= What to work on =
From the records below, copy out each line that has the word "never".

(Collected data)
########################################
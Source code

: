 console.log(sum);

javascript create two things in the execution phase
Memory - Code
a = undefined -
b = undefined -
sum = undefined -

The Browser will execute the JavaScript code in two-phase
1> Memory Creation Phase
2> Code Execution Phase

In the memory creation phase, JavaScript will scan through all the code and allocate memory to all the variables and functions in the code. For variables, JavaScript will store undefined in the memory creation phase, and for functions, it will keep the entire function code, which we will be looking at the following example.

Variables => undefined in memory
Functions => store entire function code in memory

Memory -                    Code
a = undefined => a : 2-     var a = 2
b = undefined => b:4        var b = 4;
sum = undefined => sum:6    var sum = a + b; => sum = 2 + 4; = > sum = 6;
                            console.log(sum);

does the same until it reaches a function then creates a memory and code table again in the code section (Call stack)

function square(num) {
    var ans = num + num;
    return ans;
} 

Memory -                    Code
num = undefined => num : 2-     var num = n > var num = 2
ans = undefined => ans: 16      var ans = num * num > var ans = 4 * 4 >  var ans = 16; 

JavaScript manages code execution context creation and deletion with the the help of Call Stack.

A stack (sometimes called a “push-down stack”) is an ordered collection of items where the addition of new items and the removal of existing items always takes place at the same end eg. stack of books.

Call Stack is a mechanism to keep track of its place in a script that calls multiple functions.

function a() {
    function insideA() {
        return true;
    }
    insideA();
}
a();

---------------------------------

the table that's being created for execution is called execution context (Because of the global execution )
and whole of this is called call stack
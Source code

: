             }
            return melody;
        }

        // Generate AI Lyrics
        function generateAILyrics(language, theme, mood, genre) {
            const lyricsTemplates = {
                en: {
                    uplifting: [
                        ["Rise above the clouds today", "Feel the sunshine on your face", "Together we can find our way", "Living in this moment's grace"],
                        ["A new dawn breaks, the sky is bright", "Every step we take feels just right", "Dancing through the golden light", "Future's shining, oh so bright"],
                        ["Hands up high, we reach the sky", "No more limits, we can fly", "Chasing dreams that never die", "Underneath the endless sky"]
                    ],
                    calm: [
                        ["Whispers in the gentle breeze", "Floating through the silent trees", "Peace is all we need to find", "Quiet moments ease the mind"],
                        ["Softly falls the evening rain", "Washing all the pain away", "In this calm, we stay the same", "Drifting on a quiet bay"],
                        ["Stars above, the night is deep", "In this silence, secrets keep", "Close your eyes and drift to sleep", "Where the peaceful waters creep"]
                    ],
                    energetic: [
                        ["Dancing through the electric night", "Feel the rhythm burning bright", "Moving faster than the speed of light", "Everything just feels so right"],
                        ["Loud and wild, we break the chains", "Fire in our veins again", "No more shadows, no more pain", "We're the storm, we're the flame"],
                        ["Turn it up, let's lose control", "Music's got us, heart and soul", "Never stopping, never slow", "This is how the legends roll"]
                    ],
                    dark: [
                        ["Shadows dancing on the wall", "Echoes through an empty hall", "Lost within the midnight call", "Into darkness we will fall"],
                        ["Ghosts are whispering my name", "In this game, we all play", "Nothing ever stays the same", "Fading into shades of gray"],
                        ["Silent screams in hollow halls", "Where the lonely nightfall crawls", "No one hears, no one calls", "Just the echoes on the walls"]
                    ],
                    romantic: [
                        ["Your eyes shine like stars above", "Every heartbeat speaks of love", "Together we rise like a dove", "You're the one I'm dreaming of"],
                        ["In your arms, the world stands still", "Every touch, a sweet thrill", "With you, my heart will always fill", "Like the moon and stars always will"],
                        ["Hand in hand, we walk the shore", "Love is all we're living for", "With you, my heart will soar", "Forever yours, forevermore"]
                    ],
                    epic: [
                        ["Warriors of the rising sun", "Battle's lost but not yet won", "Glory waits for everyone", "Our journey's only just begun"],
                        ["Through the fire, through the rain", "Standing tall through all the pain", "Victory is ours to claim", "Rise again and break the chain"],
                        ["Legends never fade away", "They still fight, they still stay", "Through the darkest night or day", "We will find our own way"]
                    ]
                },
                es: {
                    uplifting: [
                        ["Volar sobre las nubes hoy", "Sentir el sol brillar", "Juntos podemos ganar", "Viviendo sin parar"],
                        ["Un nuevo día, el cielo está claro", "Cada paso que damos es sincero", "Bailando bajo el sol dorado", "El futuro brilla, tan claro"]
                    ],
########################################
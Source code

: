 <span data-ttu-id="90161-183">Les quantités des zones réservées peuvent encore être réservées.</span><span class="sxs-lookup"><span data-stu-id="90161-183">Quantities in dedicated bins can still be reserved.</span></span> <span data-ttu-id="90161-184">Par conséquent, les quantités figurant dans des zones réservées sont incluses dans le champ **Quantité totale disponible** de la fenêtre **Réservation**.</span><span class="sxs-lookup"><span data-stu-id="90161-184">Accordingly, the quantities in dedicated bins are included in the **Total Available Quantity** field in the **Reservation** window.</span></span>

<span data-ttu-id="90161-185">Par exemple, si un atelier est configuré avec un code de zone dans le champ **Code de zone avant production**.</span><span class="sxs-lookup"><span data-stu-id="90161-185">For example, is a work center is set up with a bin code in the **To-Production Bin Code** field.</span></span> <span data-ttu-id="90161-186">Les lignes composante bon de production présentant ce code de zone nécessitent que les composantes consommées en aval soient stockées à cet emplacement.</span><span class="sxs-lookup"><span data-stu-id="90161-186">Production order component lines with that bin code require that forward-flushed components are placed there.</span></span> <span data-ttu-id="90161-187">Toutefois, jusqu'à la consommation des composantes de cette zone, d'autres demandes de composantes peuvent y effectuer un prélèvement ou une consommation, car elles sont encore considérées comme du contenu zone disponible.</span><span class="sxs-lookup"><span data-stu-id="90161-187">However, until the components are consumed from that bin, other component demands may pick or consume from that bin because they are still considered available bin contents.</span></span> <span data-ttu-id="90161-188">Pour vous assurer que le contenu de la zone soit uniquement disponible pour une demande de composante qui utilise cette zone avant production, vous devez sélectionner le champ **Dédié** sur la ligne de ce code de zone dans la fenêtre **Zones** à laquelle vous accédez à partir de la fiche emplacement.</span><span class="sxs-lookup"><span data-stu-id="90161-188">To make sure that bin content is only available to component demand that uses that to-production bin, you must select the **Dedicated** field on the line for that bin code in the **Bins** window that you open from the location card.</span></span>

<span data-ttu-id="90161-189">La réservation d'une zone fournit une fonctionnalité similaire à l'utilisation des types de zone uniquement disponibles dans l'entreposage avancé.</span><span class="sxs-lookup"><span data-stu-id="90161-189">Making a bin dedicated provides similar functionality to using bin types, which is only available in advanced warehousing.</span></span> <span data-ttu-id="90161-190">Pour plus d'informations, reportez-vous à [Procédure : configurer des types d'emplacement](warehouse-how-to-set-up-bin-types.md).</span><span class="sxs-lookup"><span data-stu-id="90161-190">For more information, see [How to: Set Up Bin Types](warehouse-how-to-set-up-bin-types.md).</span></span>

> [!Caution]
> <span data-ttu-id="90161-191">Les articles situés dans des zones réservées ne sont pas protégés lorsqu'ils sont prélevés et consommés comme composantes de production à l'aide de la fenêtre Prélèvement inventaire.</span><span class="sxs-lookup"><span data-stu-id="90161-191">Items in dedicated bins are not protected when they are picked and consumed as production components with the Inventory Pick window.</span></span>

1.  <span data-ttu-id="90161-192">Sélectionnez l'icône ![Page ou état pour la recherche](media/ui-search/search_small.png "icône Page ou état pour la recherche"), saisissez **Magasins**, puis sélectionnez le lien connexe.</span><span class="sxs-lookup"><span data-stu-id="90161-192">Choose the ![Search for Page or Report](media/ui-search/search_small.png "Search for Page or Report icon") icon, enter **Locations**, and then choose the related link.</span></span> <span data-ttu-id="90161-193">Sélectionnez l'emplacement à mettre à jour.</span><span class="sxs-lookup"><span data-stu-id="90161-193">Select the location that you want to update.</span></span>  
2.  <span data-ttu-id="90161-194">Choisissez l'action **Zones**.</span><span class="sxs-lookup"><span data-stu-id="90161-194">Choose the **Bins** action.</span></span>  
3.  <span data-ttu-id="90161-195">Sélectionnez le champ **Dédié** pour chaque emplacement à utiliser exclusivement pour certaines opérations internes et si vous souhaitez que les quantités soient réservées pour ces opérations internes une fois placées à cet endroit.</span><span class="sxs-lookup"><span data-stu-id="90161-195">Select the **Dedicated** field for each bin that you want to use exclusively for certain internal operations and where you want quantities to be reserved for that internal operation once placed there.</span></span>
########################################
= Solution for this task =
                        ["Hands up high, we reach the sky", "No more limits, we can fly", "Chasing dreams that never die", "Underneath the endless sky"]
                        ["Turn it up, let's lose control", "Music's got us, heart and soul", "Never stopping, never slow", "This is how the legends roll"]
                        ["Legends never fade away", "They still fight, they still stay", "Through the darkest night or day", "We will find our own way"]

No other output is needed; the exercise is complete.